Alangkah bahagianya orang tua jika punya anak shalih dan shalihah, sesungguhnya shalih dan shalihah itu takdir Allah, orang tua harus berusaha dan berdoa
Hidayatullah.com | DI ANTARA hal yang harus kita imani ialah, baik dan buruknya anak sudah ditentukan oleh Allah ‘Azza wa Jalla sejak dia di rahim ibu. Hanya Allah-lah yang menjadikan sesuatu dan yang menentukan semua urusan. Perkara ini harus kita yakini agar kita tidak sombong dan membanggakan diri bila berhasil mendidik anak, dan tidak putus asa bila kita sudah berusaha mendidik semaksimal mungkin namun anak belum menjadi baik.
Misalnya anak Nabi Nuh ‘Alaihissalam yang durhaka padahal orang tuanya sudah mendidiknya. Dan Nabi Nuh memanggil anaknya sedang anak itu (berada di tempat yang terpencil):
وَهِىَ تَجْرِى بِهِمْ فِى مَوْجٍ كَٱلْجِبَالِ وَنَادَىٰ نُوحٌ ٱبْنَهُۥ وَكَانَ فِى مَعْزِلٍ يَٰبُنَىَّ ٱرْكَب مَّعَنَا وَلَا تَكُن مَّعَ ٱلْكَٰفِرِينَ
“Hai anakku, naiklah (ke kapal) bersama kami dan janganlah kamu bersama orang-orang yang kafir.” Anaknya menjawab: “Aku akan mencari perlindungan ke gunung yang dapat memeliharaku dari air bah!” (QS: Hud [11]: 42-43)

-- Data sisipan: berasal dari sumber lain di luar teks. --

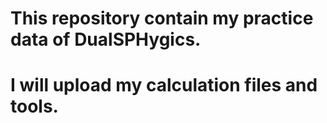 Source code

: # This repository contain my practice data of DualSPHygics.

# I will upload my calculation files and tools.
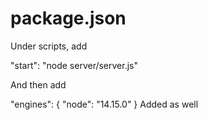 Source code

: # package.json
Under scripts, add 

"start": "node server/server.js"

And then add

  "engines": {
    "node": "14.15.0" 
  }
  Added as well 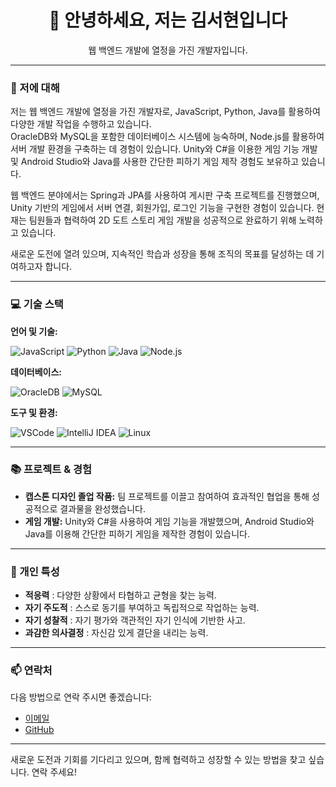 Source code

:<h1 align="center">👋 안녕하세요, 저는 김서현입니다</h1>
<p align="center">
  웹 백엔드 개발에 열정을 가진 개발자입니다.
</p>

---

### 🚀 저에 대해

저는 웹 백엔드 개발에 열정을 가진 개발자로, JavaScript, Python, Java를 활용하여 다양한 개발 작업을 수행하고 있습니다.<br>
OracleDB와 MySQL을 포함한 데이터베이스 시스템에 능숙하며, Node.js를 활용하여 서버 개발 환경을 구축하는 데 경험이 있습니다. Unity와 C#을 이용한 게임 기능 개발 및 Android Studio와 Java를 사용한 간단한 피하기 게임 제작 경험도 보유하고 있습니다.

웹 백엔드 분야에서는 Spring과 JPA를 사용하여 게시판 구축 프로젝트를 진행했으며, Unity 기반의 게임에서 서버 연결, 회원가입, 로그인 기능을 구현한 경험이 있습니다. 현재는 팀원들과 협력하여 2D 도트 스토리 게임 개발을 성공적으로 완료하기 위해 노력하고 있습니다.

새로운 도전에 열려 있으며, 지속적인 학습과 성장을 통해 조직의 목표를 달성하는 데 기여하고자 합니다.

---

### 💻 기술 스택

**언어 및 기술:**

<span>
  <img src="https://img.shields.io/badge/JavaScript-F7DF1E?style=flat&logo=javascript&logoColor=20232a" alt="JavaScript" />
  <img src="https://img.shields.io/badge/Python-3670A0?style=flat&logo=python&logoColor=ffdd54" alt="Python" />
  <img src="https://img.shields.io/badge/Java-007396?style=flat&logo=java&logoColor=white" alt="Java" />
  <img src="https://img.shields.io/badge/Node.js-339933?style=flat&logo=node.js&logoColor=white" alt="Node.js" />
</span>

**데이터베이스:**

<span>
  <img src="https://img.shields.io/badge/OracleDB-F80000?style=flat&logo=oracle&logoColor=white" alt="OracleDB" />
  <img src="https://img.shields.io/badge/MySQL-4479A1?style=flat&logo=mysql&logoColor=white" alt="MySQL" />
</span>

**도구 및 환경:**

<span>
  <img src="https://img.shields.io/badge/VSCode-007ACC?style=flat&logo=visual-studio-code&logoColor=white" alt="VSCode" />
  <img src="https://img.shields.io/badge/IntelliJ%20IDEA-000000?style=flat&logo=intellij-idea&logoColor=white" alt="IntelliJ IDEA" />
  <img src="https://img.shields.io/badge/Linux-FCC624?style=flat&logo=linux&logoColor=black" alt="Linux" />
</span>

---

### 📚 프로젝트 & 경험

- **캡스톤 디자인 졸업 작품:** 팀 프로젝트를 이끌고 참여하여 효과적인 협업을 통해 성공적으로 결과물을 완성했습니다.
- **게임 개발:** Unity와 C#을 사용하여 게임 기능을 개발했으며, Android Studio와 Java를 이용해 간단한 피하기 게임을 제작한 경험이 있습니다.

---

### 🧩 개인 특성

- **적응력** : 다양한 상황에서 타협하고 균형을 찾는 능력.
- **자기 주도적** : 스스로 동기를 부여하고 독립적으로 작업하는 능력.
- **자기 성찰적** : 자기 평가와 객관적인 자기 인식에 기반한 사고.
- **과감한 의사결정** : 자신감 있게 결단을 내리는 능력.

---

### 📫 연락처

다음 방법으로 연락 주시면 좋겠습니다:

- [이메일](cogihyeon@naver.com)
- [GitHub](https://github.com/we1shcoding)

---

새로운 도전과 기회를 기다리고 있으며, 함께 협력하고 성장할 수 있는 방법을 찾고 싶습니다. 연락 주세요!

Dalam ayat ini terdapat teladan agar kita tidak putus asa ketika belum berhasil mendidik anak. Adapun dalil wajibnya kita mengimani takdir ialah hadits Abdulloh bin Mas’ud Radhiyallaahu ‘anhu, ia berkata: Rasulullah ﷺpernah bercerita kepada kami—dan beliau adalah orang yang jujur dan bisa dipercaya:
“Sesungguhnya setiap kalian telah mengalami proses penciptaan dalam perut ibunya selama empat puluh hari (sebagai nuthfah). Kemudian menjadi segumpal darah selama itu juga kemudian menjadi segumpal daging selama itu pula. Selanjutnya Allah mengutus malaikat untuk meniupkan roh ke dalamnya dan diperintah untuk menulis empat perkara, yaitu: menentukan rezekinya, ajalnya, amalnya serta sengsara atau bahagianya. Demi Dzat yang tiada sembahan selain Dia, sesungguhnya ada salah seorang di antara kalian yang telah melakukan amalan penghuni surga sampai jaraknya dengan surga hanya tinggal sehasta, namun karena sudah didahului takdir, maka ia pun melakukan perbuatan ahli neraka, lalu masuklah ia ke dalam neraka. Dan sungguh ada pula salah seorang di antara kalian yang telah melakukan perbuatan ahli neraka sampai jaraknya dengan neraka hanya tinggal sehasta, namun karena sudah didahului takdir, maka ia pun melakukan perbuatan ahli surga, dan masuklah ia ke dalam surga.” (Shohih Muslim 4781)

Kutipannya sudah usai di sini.